Recorded data ->
---------------
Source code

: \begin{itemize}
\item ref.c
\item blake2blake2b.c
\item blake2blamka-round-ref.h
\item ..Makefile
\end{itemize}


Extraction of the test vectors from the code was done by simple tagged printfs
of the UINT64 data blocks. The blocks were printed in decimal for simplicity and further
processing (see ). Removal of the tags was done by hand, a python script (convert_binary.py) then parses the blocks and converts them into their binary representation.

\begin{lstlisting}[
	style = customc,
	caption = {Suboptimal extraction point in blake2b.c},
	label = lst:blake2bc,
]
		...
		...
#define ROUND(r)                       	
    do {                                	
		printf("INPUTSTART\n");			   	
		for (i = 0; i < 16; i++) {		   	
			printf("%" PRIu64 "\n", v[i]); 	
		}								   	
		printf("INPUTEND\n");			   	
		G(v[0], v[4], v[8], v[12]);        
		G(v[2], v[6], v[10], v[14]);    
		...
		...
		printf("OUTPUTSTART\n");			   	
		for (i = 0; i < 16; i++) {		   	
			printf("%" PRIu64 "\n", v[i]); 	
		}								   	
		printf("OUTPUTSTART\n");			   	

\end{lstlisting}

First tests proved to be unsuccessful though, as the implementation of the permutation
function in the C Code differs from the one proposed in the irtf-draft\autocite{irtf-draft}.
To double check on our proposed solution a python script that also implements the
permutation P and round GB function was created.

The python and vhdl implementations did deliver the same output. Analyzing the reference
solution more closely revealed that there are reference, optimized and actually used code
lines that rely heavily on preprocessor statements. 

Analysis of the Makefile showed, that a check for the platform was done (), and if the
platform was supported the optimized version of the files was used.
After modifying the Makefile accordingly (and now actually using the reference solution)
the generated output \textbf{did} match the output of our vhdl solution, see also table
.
---------------
Work instruction ->
Looking at the entries, work out how many lines include the word "solution" and give the number by itself.

Response to this task ->
4